→ **EXERCISE GOAL**: In the data below, one line contains "by competitive bid." and a later one contains "CONDITION, ENVIRONMENTAL OR". Print both, with every line between them, exactly and alone.

→ **DATASET CONTENT**:
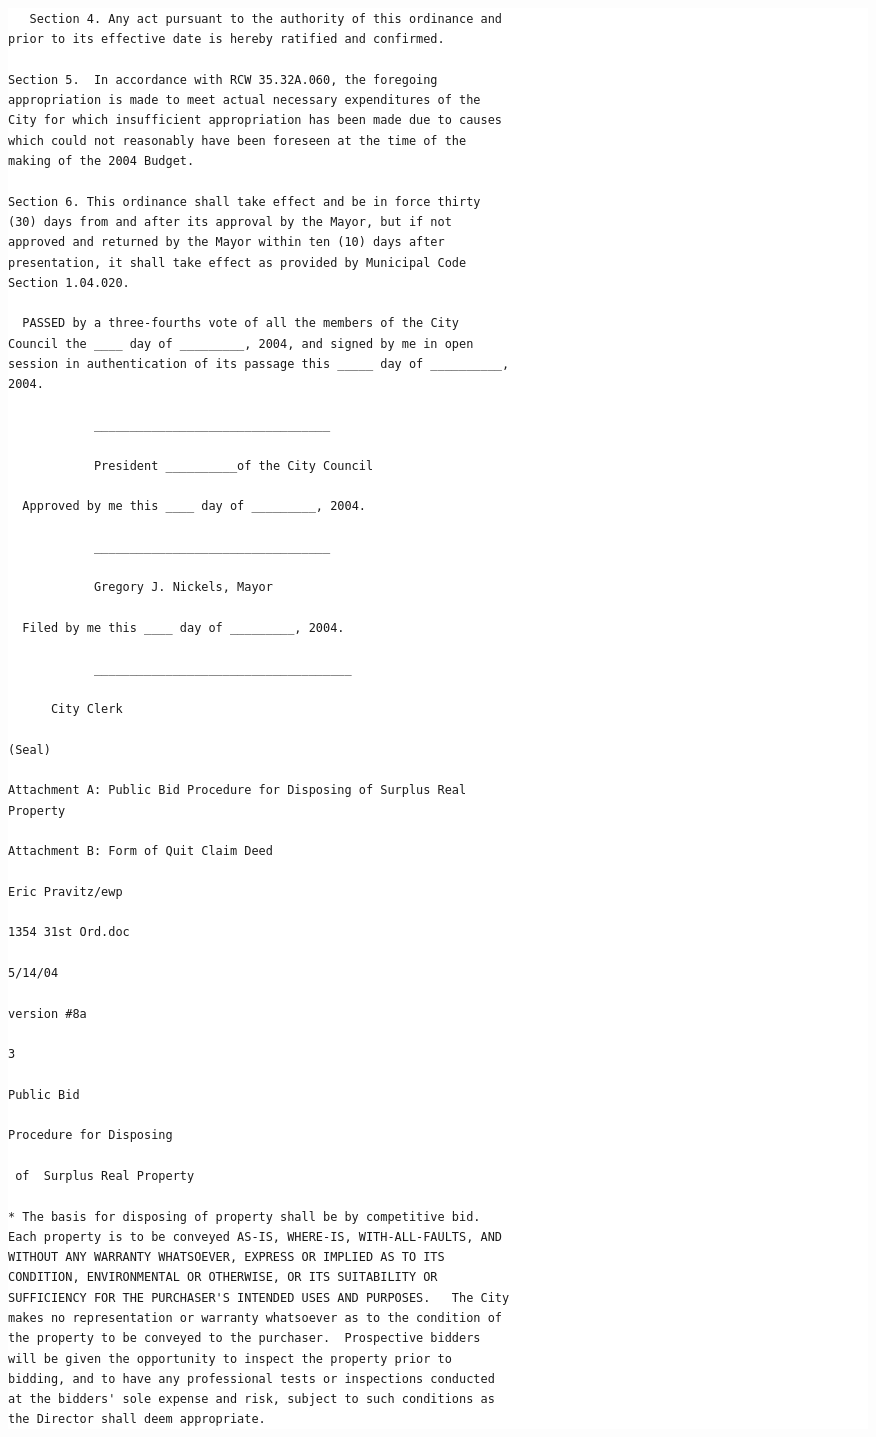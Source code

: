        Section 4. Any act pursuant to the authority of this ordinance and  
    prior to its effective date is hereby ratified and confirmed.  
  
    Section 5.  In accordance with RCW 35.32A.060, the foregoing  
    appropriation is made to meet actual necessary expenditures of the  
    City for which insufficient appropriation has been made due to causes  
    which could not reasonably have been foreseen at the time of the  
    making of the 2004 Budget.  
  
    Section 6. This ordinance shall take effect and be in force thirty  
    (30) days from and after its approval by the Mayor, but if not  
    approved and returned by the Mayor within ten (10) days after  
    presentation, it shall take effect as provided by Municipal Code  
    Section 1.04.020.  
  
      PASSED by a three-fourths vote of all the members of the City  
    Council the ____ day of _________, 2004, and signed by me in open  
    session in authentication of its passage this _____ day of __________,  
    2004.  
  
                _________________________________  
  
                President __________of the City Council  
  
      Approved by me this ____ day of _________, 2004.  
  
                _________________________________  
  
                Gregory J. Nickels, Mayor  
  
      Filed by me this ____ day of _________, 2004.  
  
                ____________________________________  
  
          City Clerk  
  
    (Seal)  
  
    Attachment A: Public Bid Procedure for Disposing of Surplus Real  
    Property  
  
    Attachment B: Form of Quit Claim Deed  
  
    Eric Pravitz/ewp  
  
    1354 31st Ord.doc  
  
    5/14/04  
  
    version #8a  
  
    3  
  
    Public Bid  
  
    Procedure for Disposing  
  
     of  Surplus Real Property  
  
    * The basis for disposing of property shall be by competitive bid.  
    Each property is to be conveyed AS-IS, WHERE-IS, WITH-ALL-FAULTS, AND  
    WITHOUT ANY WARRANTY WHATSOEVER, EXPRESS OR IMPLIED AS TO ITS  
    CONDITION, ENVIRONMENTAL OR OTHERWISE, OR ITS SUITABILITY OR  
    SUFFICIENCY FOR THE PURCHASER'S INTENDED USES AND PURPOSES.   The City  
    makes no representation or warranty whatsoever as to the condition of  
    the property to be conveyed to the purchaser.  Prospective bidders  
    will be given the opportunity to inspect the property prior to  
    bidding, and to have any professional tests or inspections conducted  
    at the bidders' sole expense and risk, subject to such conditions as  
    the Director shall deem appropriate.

* * *

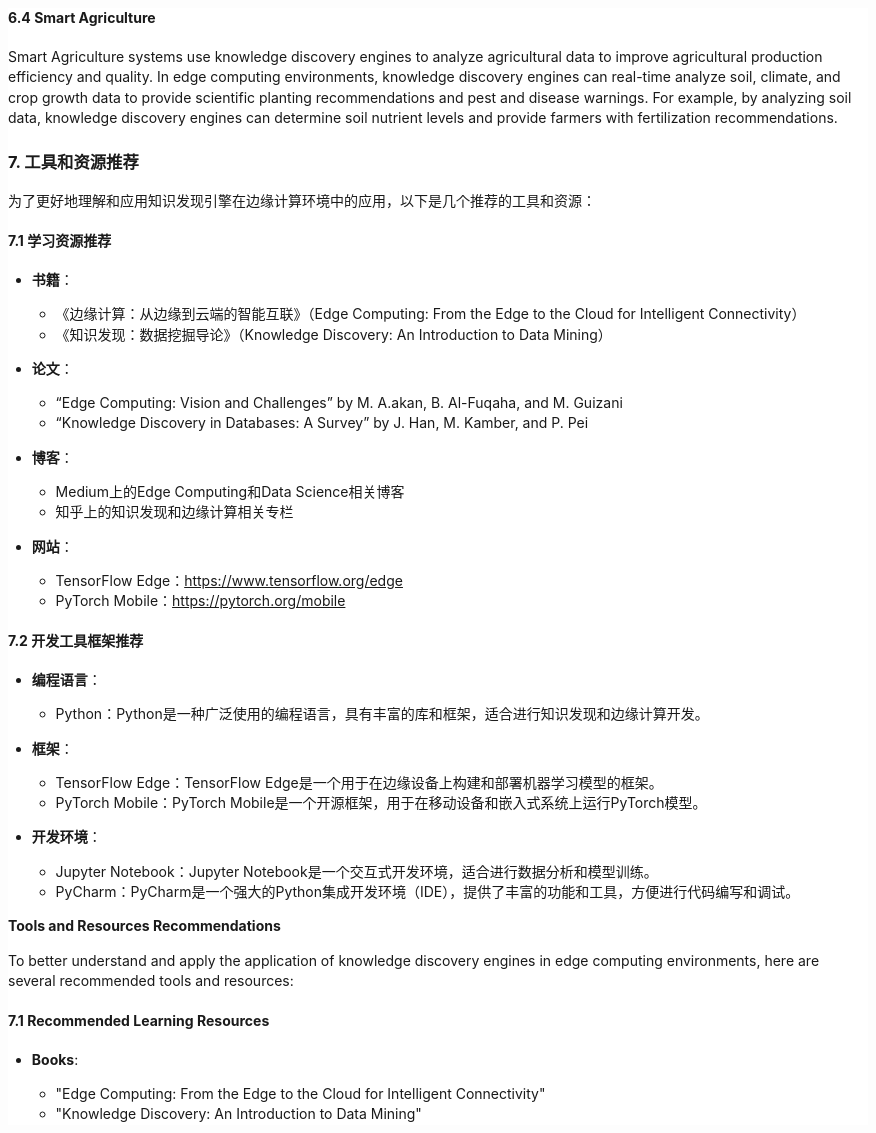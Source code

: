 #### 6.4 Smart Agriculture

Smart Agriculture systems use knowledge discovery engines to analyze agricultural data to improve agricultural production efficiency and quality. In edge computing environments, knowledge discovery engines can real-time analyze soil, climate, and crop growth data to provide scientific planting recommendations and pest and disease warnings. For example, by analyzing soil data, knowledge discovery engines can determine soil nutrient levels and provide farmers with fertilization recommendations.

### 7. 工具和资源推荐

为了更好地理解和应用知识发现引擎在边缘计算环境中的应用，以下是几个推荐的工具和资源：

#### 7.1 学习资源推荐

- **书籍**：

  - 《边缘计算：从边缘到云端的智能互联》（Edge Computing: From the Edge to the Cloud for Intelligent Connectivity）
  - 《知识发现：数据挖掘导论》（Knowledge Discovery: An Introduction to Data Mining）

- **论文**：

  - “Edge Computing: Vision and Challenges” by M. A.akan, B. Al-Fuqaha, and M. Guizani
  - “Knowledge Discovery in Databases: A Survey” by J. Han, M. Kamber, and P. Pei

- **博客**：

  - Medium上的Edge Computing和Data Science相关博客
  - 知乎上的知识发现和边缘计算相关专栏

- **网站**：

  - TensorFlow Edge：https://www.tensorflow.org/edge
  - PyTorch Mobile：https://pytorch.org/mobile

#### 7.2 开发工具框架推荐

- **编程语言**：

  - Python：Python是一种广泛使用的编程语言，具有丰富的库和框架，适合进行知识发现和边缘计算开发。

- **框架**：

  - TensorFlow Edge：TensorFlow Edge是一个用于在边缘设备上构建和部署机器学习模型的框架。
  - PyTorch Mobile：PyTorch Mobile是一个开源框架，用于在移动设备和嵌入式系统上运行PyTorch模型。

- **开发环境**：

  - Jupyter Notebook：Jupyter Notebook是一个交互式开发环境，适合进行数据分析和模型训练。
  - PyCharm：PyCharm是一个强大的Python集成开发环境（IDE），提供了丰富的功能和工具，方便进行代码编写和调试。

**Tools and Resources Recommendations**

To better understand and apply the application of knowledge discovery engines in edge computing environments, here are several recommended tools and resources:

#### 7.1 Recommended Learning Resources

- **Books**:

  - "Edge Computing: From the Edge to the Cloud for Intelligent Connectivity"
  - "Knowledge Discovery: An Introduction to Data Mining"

→ **SOLUTION FOR THIS EXERCISE**:
    * The basis for disposing of property shall be by competitive bid.  
    Each property is to be conveyed AS-IS, WHERE-IS, WITH-ALL-FAULTS, AND  
    WITHOUT ANY WARRANTY WHATSOEVER, EXPRESS OR IMPLIED AS TO ITS  
    CONDITION, ENVIRONMENTAL OR OTHERWISE, OR ITS SUITABILITY OR  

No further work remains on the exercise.